Record extracts →
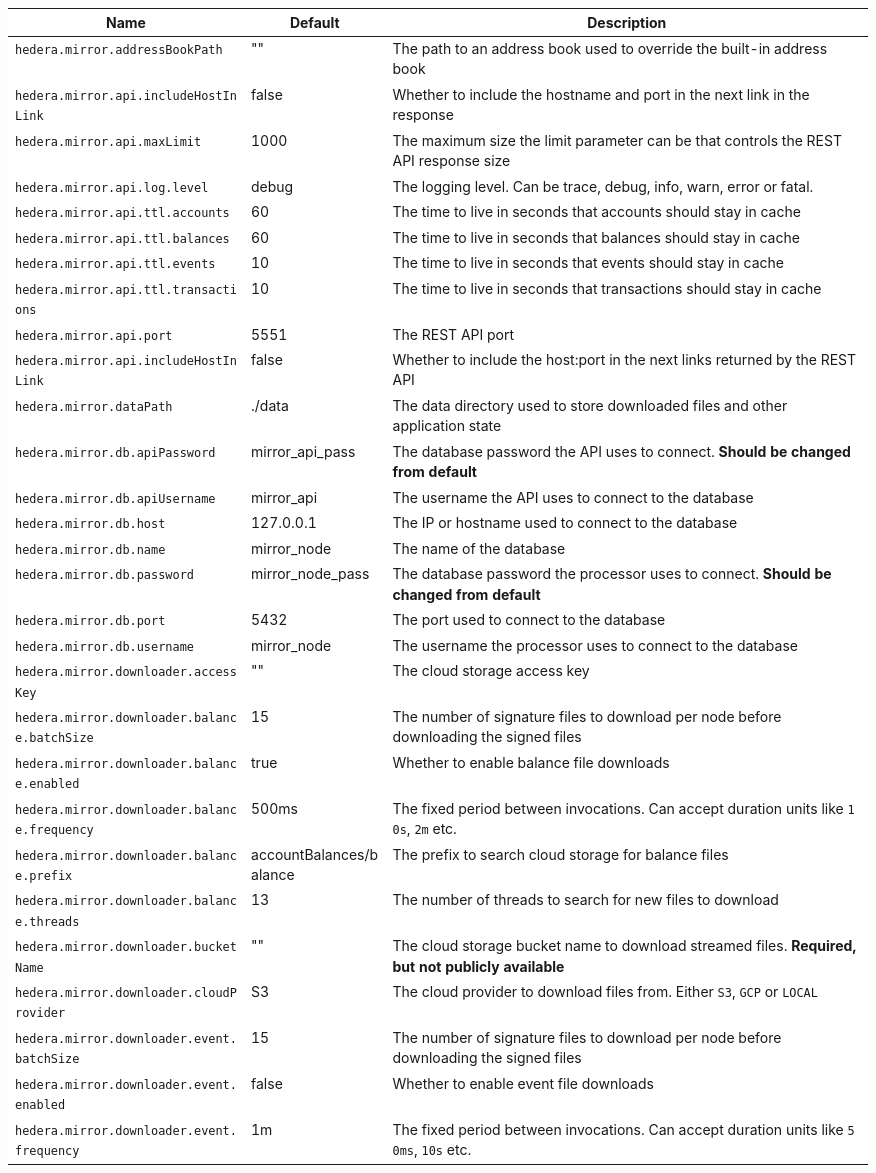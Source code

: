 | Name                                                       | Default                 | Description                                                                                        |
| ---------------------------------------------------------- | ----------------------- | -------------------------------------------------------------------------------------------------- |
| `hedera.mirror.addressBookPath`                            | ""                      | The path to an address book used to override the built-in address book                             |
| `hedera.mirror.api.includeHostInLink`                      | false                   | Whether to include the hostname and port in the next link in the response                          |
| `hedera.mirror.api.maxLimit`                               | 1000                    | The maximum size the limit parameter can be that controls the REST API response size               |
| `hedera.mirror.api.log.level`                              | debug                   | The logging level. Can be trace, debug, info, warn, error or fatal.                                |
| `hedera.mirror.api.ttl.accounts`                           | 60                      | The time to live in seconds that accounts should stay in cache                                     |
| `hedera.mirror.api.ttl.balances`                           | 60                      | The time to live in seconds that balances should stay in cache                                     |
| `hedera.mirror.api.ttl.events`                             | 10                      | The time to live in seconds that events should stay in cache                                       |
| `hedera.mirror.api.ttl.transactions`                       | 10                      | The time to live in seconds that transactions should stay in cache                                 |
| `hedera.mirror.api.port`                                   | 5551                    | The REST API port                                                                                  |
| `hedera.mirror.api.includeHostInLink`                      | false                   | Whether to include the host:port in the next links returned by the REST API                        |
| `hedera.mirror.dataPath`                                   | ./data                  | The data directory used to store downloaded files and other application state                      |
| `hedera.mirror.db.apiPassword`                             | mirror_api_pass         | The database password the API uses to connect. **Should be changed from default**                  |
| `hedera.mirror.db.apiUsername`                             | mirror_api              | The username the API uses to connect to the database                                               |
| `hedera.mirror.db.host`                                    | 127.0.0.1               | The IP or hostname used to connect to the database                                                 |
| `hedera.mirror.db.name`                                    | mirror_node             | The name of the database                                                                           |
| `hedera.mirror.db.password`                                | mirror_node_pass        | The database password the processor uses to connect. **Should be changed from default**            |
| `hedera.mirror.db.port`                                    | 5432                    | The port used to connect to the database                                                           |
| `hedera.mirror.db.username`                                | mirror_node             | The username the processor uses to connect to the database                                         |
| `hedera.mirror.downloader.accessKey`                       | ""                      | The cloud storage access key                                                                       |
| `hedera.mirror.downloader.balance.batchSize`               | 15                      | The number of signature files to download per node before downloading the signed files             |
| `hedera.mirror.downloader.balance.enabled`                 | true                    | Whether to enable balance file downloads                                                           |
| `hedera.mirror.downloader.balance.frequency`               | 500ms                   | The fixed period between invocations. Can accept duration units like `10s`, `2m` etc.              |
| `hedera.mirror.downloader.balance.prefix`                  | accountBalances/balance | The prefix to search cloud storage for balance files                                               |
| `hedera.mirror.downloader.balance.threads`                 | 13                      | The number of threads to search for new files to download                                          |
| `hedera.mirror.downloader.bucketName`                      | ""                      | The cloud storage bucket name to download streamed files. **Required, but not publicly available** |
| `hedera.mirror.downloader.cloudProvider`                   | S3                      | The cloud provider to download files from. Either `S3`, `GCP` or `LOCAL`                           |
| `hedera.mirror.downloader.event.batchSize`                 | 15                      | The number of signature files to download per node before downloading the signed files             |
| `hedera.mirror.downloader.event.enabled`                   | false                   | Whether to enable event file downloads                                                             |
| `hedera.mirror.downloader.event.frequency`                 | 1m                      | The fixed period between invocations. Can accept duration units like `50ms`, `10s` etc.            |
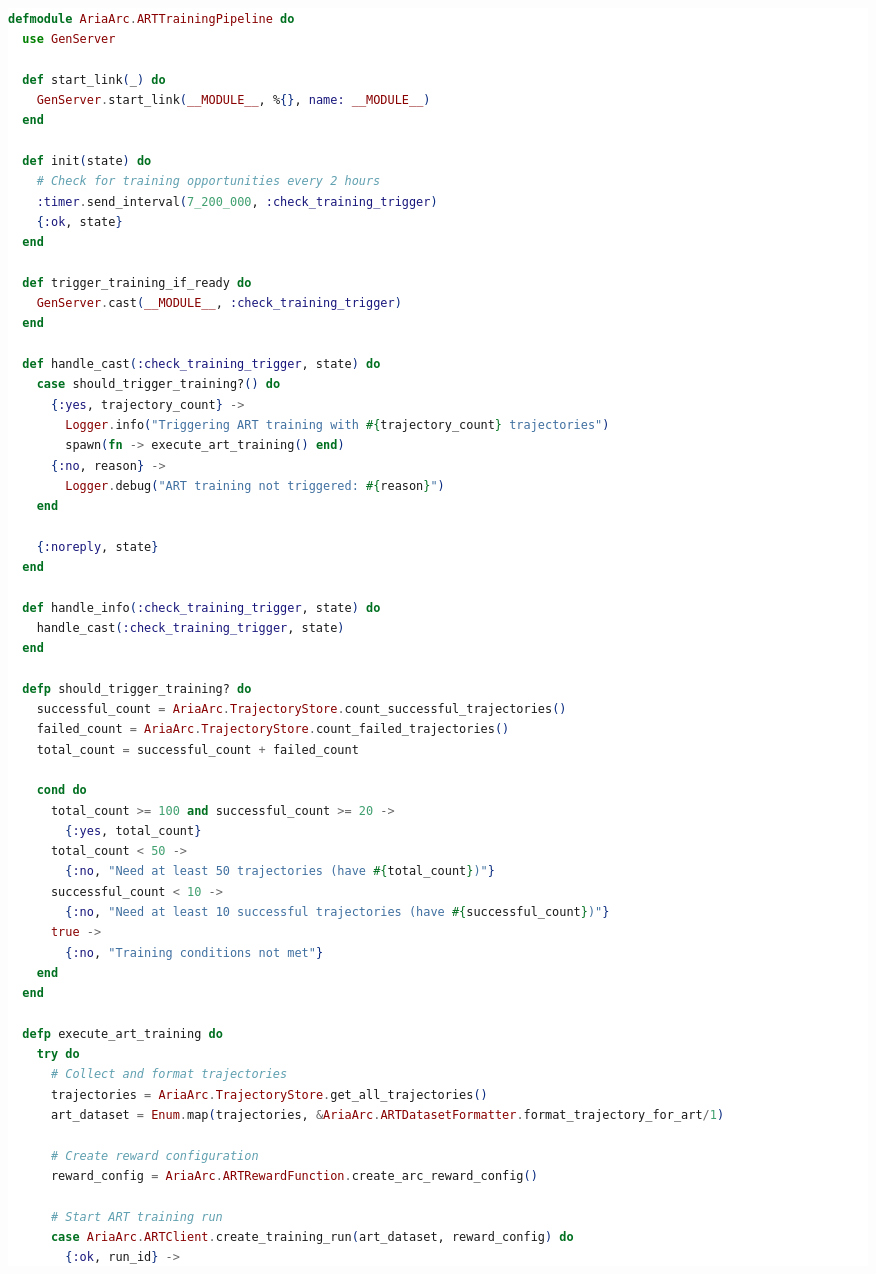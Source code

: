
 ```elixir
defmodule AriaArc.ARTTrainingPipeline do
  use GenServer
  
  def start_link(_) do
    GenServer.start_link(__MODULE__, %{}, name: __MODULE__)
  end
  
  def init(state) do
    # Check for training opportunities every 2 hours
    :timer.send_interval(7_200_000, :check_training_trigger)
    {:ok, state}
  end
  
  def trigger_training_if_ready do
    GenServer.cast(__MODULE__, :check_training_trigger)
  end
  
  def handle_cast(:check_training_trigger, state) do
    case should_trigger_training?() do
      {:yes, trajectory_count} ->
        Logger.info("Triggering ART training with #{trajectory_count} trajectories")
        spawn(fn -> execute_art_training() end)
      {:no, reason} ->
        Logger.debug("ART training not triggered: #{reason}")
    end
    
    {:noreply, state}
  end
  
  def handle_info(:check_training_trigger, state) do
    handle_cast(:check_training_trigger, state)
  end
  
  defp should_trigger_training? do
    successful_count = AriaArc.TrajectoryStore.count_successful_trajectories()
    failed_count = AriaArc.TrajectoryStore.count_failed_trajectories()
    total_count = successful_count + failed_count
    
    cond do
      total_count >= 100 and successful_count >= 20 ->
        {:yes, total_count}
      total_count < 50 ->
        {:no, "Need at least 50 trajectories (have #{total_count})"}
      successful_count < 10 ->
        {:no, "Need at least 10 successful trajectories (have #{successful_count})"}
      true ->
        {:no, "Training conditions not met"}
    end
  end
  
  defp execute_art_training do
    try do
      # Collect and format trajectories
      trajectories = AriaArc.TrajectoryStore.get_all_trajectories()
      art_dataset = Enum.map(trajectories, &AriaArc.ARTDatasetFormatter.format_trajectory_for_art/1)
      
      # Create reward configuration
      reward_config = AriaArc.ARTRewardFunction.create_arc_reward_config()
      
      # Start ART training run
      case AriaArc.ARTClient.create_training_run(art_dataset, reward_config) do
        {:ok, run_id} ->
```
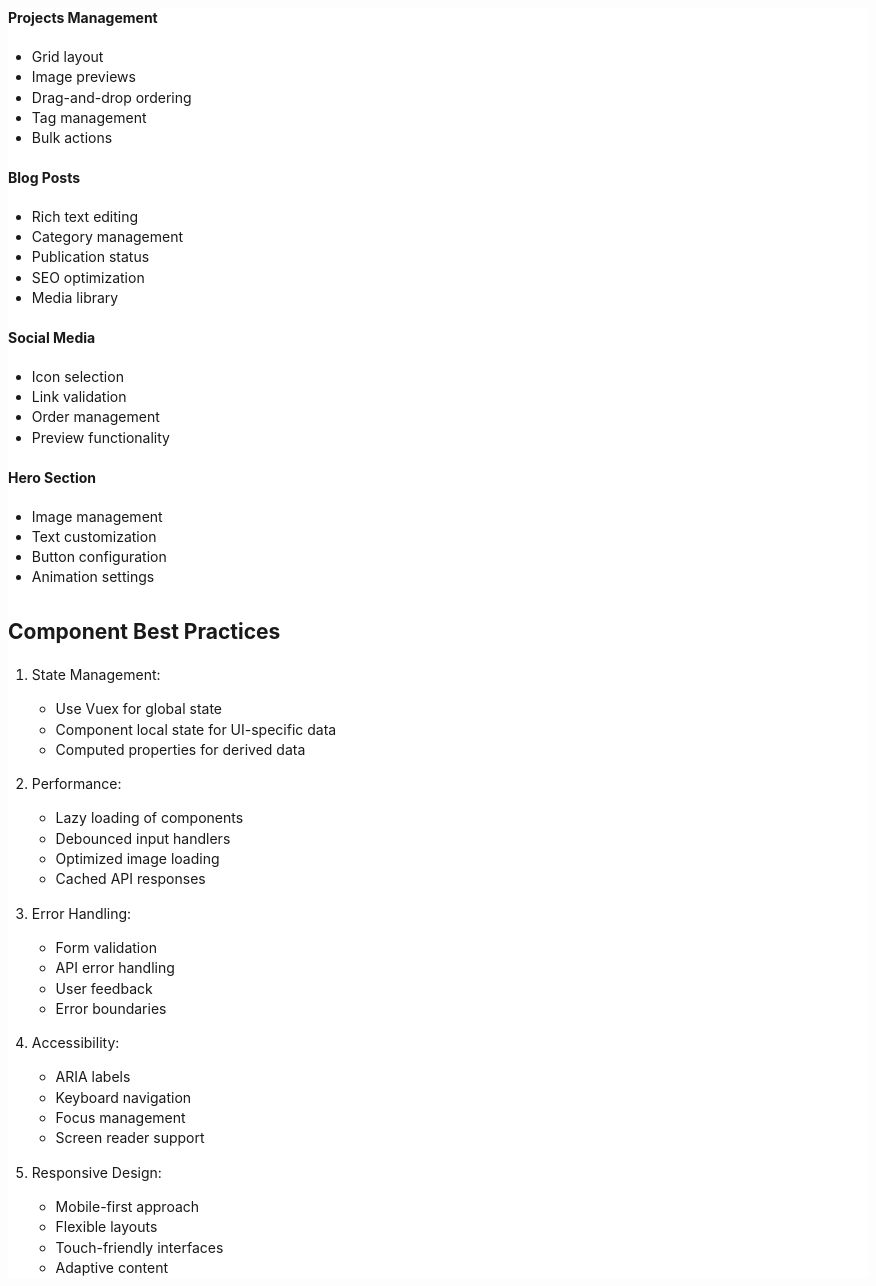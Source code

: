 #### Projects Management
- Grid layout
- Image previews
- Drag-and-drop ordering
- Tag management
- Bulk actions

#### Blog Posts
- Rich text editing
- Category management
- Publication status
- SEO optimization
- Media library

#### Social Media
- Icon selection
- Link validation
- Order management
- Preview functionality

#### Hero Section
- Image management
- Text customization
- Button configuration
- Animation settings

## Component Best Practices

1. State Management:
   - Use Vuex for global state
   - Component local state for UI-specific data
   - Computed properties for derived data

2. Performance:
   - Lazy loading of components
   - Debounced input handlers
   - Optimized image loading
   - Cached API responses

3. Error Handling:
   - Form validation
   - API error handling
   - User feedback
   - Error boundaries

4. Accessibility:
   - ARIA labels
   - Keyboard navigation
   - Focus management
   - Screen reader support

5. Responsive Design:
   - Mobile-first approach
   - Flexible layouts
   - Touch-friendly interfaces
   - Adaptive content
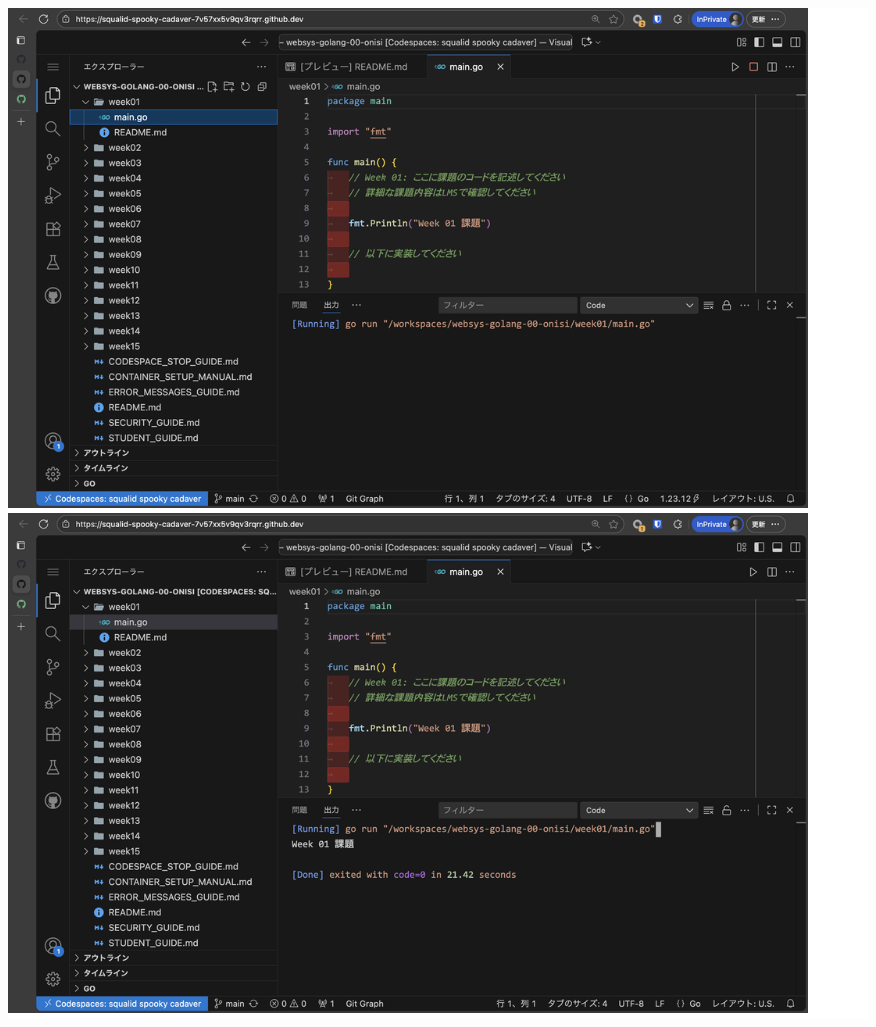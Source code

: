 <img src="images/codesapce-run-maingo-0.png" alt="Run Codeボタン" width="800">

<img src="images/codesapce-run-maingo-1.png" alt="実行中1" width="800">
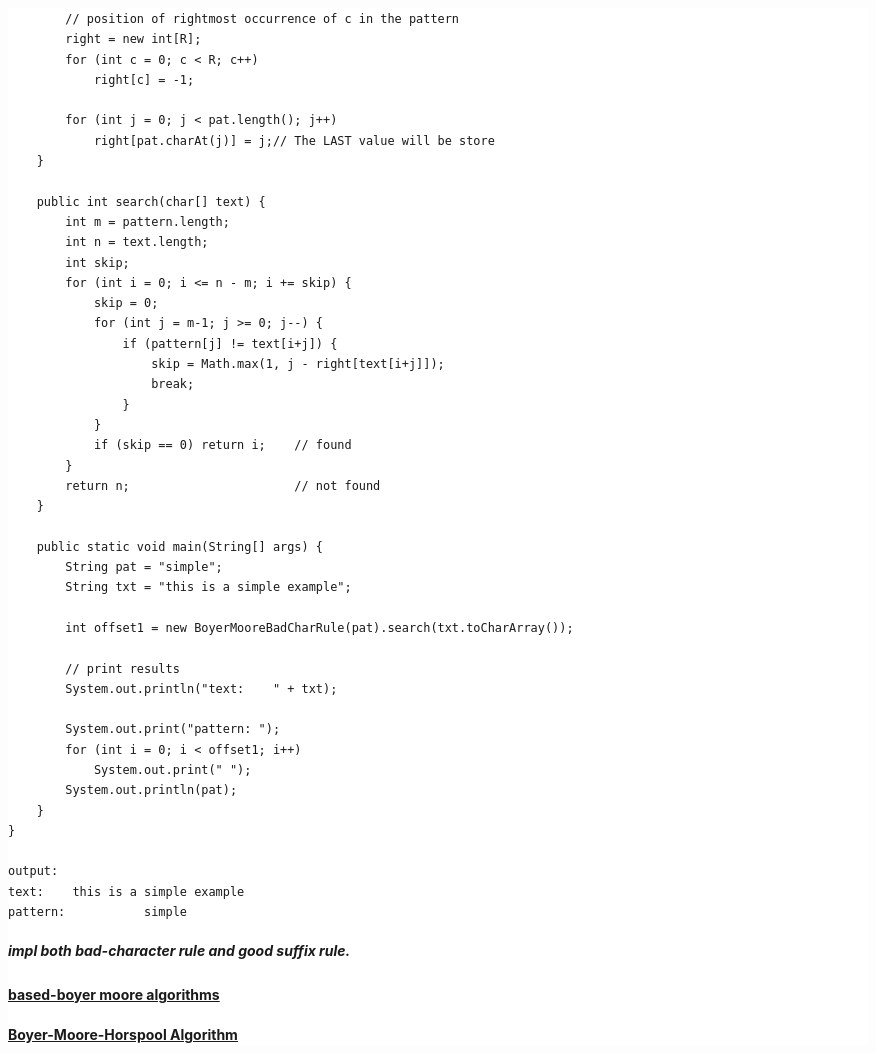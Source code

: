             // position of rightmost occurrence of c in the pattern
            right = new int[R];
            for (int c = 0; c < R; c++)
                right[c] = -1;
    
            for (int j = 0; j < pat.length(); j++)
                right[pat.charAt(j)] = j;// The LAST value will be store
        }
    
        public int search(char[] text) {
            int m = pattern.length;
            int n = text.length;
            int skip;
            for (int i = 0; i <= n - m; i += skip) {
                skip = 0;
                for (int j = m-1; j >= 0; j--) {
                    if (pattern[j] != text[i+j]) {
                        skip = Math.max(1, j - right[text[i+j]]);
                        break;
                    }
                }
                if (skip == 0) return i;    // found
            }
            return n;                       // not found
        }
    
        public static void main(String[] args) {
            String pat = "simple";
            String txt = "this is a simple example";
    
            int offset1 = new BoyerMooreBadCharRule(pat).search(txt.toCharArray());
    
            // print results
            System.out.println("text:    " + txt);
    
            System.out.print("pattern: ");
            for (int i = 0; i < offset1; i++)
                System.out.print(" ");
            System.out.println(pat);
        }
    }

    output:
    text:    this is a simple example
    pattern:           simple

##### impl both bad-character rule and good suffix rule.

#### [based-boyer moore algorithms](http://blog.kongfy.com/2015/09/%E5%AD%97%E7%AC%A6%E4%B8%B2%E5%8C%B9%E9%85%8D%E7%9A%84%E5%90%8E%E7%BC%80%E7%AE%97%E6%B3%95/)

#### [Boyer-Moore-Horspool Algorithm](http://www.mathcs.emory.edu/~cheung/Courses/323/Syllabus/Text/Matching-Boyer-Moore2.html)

Work required →
Omit the pictures, then repeat exactly each line from the beginning of the listing through the line with "REST API port".

Response area →
Source code

: | Name                                                       | Default                 | Description                                                                                        |
| ---------------------------------------------------------- | ----------------------- | -------------------------------------------------------------------------------------------------- |
| `hedera.mirror.addressBookPath`                            | ""                      | The path to an address book used to override the built-in address book                             |
| `hedera.mirror.api.includeHostInLink`                      | false                   | Whether to include the hostname and port in the next link in the response                          |
| `hedera.mirror.api.maxLimit`                               | 1000                    | The maximum size the limit parameter can be that controls the REST API response size               |
| `hedera.mirror.api.log.level`                              | debug                   | The logging level. Can be trace, debug, info, warn, error or fatal.                                |
| `hedera.mirror.api.ttl.accounts`                           | 60                      | The time to live in seconds that accounts should stay in cache                                     |
| `hedera.mirror.api.ttl.balances`                           | 60                      | The time to live in seconds that balances should stay in cache                                     |
| `hedera.mirror.api.ttl.events`                             | 10                      | The time to live in seconds that events should stay in cache                                       |
| `hedera.mirror.api.ttl.transactions`                       | 10                      | The time to live in seconds that transactions should stay in cache                                 |
| `hedera.mirror.api.port`                                   | 5551                    | The REST API port                                                                                  |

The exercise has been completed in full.